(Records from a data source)
'''
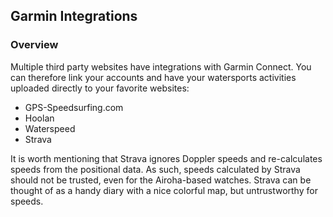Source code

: ## Garmin Integrations

### Overview

Multiple third party websites have integrations with Garmin Connect. You can therefore link your accounts and have your watersports activities uploaded directly to your favorite websites:

- GPS-Speedsurfing.com
- Hoolan
- Waterspeed
- Strava

It is worth mentioning that Strava ignores Doppler speeds and re-calculates speeds from the positional data. As such, speeds calculated by Strava should not be trusted, even for the Airoha-based watches. Strava can be thought of as a handy diary with a nice colorful map, but untrustworthy for speeds.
'''
• _WORK TO BE COMPLETED_: Beginning at the line that holds "### Overview", write out word for word each line through the end of the records.

• _RESPONSE TO THE TASK_:
### Overview

Multiple third party websites have integrations with Garmin Connect. You can therefore link your accounts and have your watersports activities uploaded directly to your favorite websites:

- GPS-Speedsurfing.com
- Hoolan
- Waterspeed
- Strava

It is worth mentioning that Strava ignores Doppler speeds and re-calculates speeds from the positional data. As such, speeds calculated by Strava should not be trusted, even for the Airoha-based watches. Strava can be thought of as a handy diary with a nice colorful map, but untrustworthy for speeds.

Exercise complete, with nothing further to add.